Don’t forget the dryer sheets! The last thing you want is static. When you take the laundry out, double check for stranded socks, especially if you’re short and can’t see inside the top dryer. Also, please be courteous and use your dryer sheet to clean out the lint tray before the next person uses the machine.
Paying to use the machines is super easy when you use your Crimson Card. The money comes out of the pre-loaded amount you put on the card, not from I-Bucks. The machines take quarters if you’d rather pay that way, but it does cost 25¢ more than normal.
It’s no fun to bring down your laundry just to find out that all the machines are taken. Luckily, the RPS Laundry Status app on One.IU shows how many washers and dryers are available. It has the estimated wait time for machines in use and can even notify you when the next machine will be available.
RPS Laundry Status
Doing laundry can take a while, especially because you can’t stop the cycles early. Make the most of your waiting time: do homework, complete other chores, or go get food. Whatever you do, don’t leave your laundry in the machine long after the cycle is over, because other people need to get their laundry done as well.
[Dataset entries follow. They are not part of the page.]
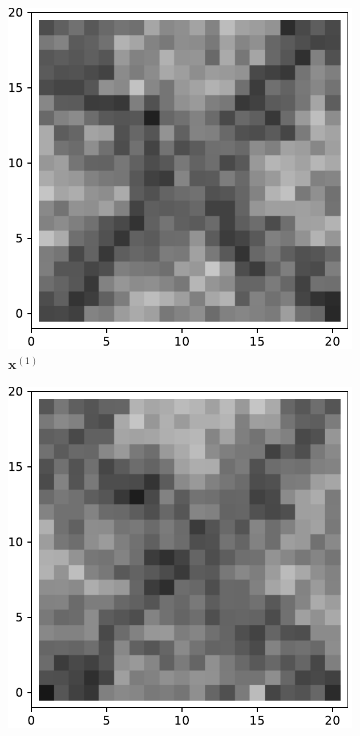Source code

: \begin{figure}[!h]
\begin{subfigure}[b]{0.24\textwidth}
            \includegraphics[width=\textwidth]{./img/5d1-0.pdf}
            \caption[]%
            {{\small $\mathbf{x}^{(1)}$}}    
            \label{fig:5d11}
        \end{subfigure}
        \begin{subfigure}[b]{0.24\textwidth}   
            \centering 
            \includegraphics[width=\textwidth]{./img/5d1-99.pdf}

\end{subfigure}
\end{figure}
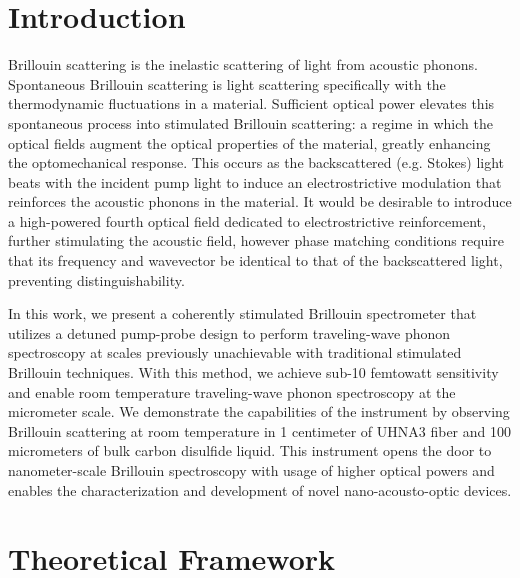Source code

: \documentclass[%
  reprint,
  superscriptaddress,
  amsmath,amssymb,
  aps,
  prapplied,
]{revtex4-2}
\begin{document}

\maketitle



\section{Introduction}\label{sec:Introduction}

Brillouin scattering is the inelastic scattering of light from acoustic phonons. Spontaneous Brillouin scattering is light scattering specifically with the thermodynamic fluctuations in a material. Sufficient optical power elevates this spontaneous process into stimulated Brillouin scattering: a regime in which the optical fields augment the optical properties of the material, greatly enhancing the optomechanical response. This occurs as the backscattered (e.g. Stokes) light beats with the incident pump light to induce an electrostrictive modulation that reinforces the acoustic phonons in the material. It would be desirable to introduce a high-powered fourth optical field dedicated to electrostrictive reinforcement, further stimulating the acoustic field, however phase matching conditions require that its frequency and wavevector be identical to that of the backscattered light, preventing distinguishability.

In this work, we present a coherently stimulated Brillouin spectrometer that utilizes a detuned pump-probe design to perform traveling-wave phonon spectroscopy at scales previously unachievable with traditional stimulated Brillouin techniques. With this method, we achieve sub-10 femtowatt sensitivity and enable room temperature traveling-wave phonon spectroscopy at the micrometer scale. We demonstrate the capabilities of the instrument by observing Brillouin scattering at room temperature in 1 centimeter of UHNA3 fiber and 100 micrometers of bulk carbon disulfide liquid. This instrument opens the door to nanometer-scale Brillouin spectroscopy with usage of higher optical powers and enables the characterization and development of novel nano-acousto-optic devices.


\section{Theoretical Framework}\label{Theoretical Framework}
\end{document}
The best way to get laundry out of the way is to schedule a time each week or however often you need to do it. I would avoid weekend afternoons because that’s usually a busy time, but weekday mornings and early afternoons are usually promising. If you think your schedule just doesn’t allow the time to do laundry, or maybe you just don’t want to do it, campus does offer a laundry service in which you drop off your load each week and pick up the clean clothes later. This is definitely a time saver, but it is another hefty expense.
There you go – some helpful tips to use on the dreaded laundry day. Just remember: the sooner you go do it, the faster you’ll have clean clothing!